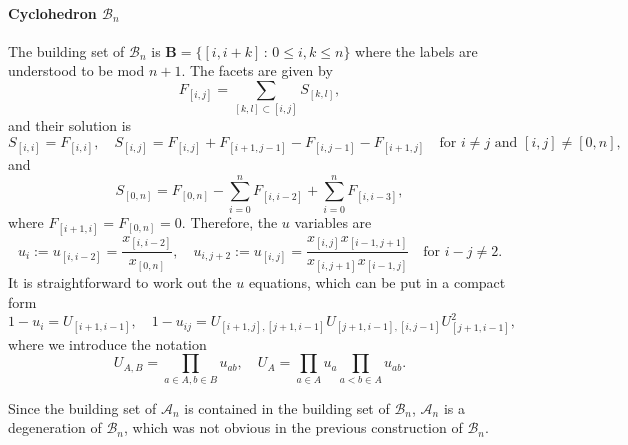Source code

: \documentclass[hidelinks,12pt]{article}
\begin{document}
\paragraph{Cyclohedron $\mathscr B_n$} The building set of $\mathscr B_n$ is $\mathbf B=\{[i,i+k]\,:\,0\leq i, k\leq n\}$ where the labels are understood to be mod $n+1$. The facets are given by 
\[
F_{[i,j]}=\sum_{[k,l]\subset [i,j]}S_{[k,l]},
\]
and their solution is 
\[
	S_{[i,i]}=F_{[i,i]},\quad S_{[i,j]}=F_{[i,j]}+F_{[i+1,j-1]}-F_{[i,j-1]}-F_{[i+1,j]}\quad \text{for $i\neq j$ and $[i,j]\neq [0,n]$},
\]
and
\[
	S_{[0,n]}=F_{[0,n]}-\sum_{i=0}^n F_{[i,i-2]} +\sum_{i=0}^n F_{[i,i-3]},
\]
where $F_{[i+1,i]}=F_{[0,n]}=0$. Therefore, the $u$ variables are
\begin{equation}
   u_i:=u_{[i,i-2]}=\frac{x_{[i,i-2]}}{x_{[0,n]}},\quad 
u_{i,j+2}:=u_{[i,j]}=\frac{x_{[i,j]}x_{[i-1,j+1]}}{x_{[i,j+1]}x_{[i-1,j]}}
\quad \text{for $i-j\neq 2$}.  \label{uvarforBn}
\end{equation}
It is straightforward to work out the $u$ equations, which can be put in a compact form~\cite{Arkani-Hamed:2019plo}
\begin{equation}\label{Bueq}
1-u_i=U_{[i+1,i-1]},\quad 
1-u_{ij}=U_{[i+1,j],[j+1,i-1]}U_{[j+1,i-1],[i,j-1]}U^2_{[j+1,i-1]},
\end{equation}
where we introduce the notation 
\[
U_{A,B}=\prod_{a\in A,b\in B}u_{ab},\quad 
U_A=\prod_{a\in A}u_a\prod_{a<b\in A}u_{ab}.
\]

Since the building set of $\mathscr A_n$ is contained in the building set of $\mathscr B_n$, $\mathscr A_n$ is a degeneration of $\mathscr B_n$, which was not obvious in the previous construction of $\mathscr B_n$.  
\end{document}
==
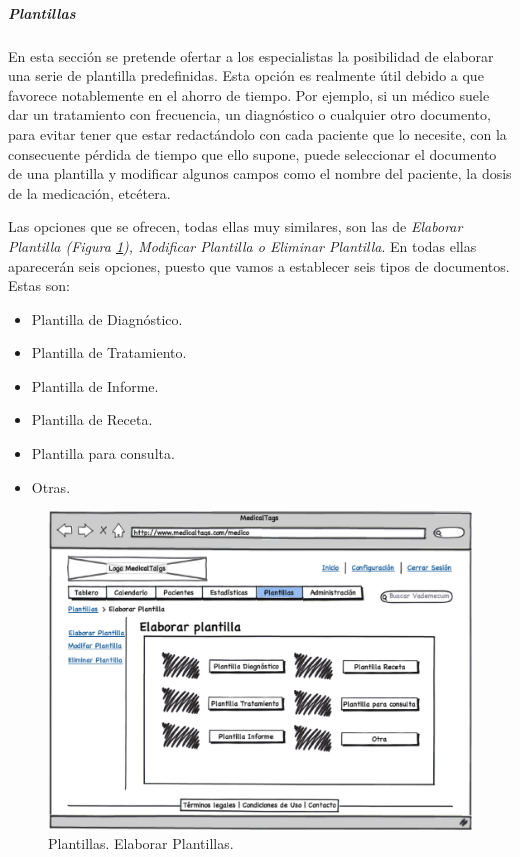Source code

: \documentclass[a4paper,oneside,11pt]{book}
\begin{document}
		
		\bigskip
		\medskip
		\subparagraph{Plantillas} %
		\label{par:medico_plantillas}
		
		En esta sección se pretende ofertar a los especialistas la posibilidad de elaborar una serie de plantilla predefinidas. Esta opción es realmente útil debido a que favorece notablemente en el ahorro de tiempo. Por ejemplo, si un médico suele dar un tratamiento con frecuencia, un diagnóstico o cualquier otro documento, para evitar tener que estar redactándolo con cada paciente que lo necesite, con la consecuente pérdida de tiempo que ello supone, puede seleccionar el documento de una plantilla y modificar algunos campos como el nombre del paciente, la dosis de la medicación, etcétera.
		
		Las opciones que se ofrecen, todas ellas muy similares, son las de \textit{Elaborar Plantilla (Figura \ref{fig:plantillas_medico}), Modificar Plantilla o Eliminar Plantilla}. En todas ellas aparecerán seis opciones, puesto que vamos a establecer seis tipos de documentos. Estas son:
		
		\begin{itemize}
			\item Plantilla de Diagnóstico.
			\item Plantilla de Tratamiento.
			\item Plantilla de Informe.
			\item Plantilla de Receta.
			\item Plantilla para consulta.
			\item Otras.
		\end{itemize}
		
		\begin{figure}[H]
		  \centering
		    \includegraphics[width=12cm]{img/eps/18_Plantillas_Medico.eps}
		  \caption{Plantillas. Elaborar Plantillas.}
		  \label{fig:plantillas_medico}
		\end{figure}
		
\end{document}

## [Work instruction]
Every line that holds the word "begin" should be copied from the records above.

## [Solution to the problem]
\begin{document}
\begin{equation}
\begin{equation}\label{Bueq}
\begin{document}
		\begin{itemize}
		\begin{figure}[H]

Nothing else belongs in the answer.